▶ _Data excerpts_
****
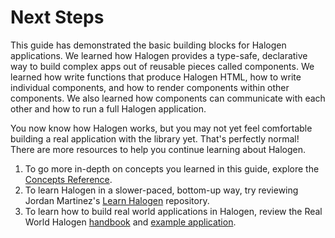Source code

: # Next Steps

This guide has demonstrated the basic building blocks for Halogen applications. We learned how Halogen provides a type-safe, declarative way to build complex apps out of reusable pieces called components. We learned how write functions that produce Halogen HTML, how to write individual components, and how to render components within other components. We also learned how components can communicate with each other and how to run a full Halogen application.

You now know how Halogen works, but you may not yet feel comfortable building a real application with the library yet. That's perfectly normal! There are more resources to help you continue learning about Halogen. 

1. To go more in-depth on concepts you learned in this guide, explore the [Concepts Reference]().
2. To learn Halogen in a slower-paced, bottom-up way, try reviewing Jordan Martinez's [Learn Halogen](https://github.com/JordanMartinez/learn-halogen) repository.
3. To learn how to build real world applications in Halogen, review the Real World Halogen [handbook](https://thomashoneyman.com/guides/real-world-halogen/) and [example application](https://github.com/thomashoneyman/purescript-halogen-realworld/).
****
▶ _Your instructions_
In the copy, include each entry exactly as written and none of the pictures.

▶ _Written response_
Source code

: # Next Steps

This guide has demonstrated the basic building blocks for Halogen applications. We learned how Halogen provides a type-safe, declarative way to build complex apps out of reusable pieces called components. We learned how write functions that produce Halogen HTML, how to write individual components, and how to render components within other components. We also learned how components can communicate with each other and how to run a full Halogen application.

You now know how Halogen works, but you may not yet feel comfortable building a real application with the library yet. That's perfectly normal! There are more resources to help you continue learning about Halogen. 

1. To go more in-depth on concepts you learned in this guide, explore the [Concepts Reference]().
2. To learn Halogen in a slower-paced, bottom-up way, try reviewing Jordan Martinez's [Learn Halogen](https://github.com/JordanMartinez/learn-halogen) repository.
3. To learn how to build real world applications in Halogen, review the Real World Halogen [handbook](https://thomashoneyman.com/guides/real-world-halogen/) and [example application](https://github.com/thomashoneyman/purescript-halogen-realworld/).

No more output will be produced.